____ Records provided

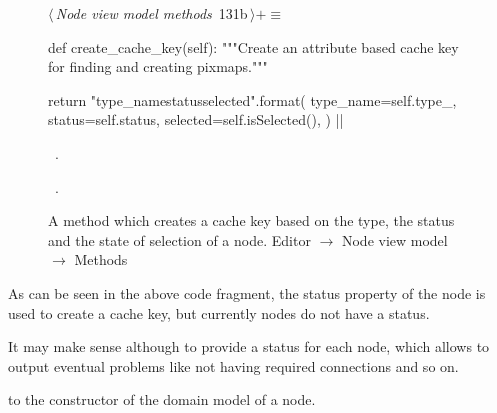 \documentclass[%
    a4paper,    %
    justified,  %
    nobib,      %
    openany     %
]{tufte-book}
\makeatletter
\renewcommand{\label}[1]{\@tufte@label{##1}}%
\makeatother
\begin{document}
\begin{figure}[!htbp]
\begin{flushleft} \small
\begin{minipage}{\linewidth}\label{scrap74}\raggedright\small
{} $\langle\,${\itshape Node view model methods}\nobreak\ {\footnotesize {131b}}$\,\rangle+\equiv$
\vspace{-1ex}
\begin{pythoncode}
def create_cache_key(self):
    """Create an attribute based cache key for finding and
    creating pixmaps."""

    return "{type_name}{status}{selected}".format(
        type_name=self.type_,
        status=self.status,
        selected=self.isSelected(),
    )
|\NWsep|
\end{pythoncode}
\vspace{1.5ex}
\footnotesize
\begin{list}{}{\setlength{\itemsep}{-\parsep}\setlength{\itemindent}{-\leftmargin}}
\item \NWtxtMacroDefBy\ .
\item \NWtxtMacroRefIn\ .

\item{}
\end{list}
\end{minipage}\vspace{4ex}
\end{flushleft}
\caption{A method which creates a cache key based on the type, the status and
  the state of selection of a node.
  \newline{}\newline{}Editor $\rightarrow$ Node view model $\rightarrow$
  Methods}
\end{figure}

As can be seen in the above code fragment, the status property of the node is
used to create a cache key, but currently nodes do not have a status.

It may make sense although to provide a status for each node, which allows to
output eventual problems like not having required connections and so on.

 to the constructor of the domain model of a node.
\end{document}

________

(Action item):
Report the number of lines above containing the word "vspace", with no other text.

(Your solution):
3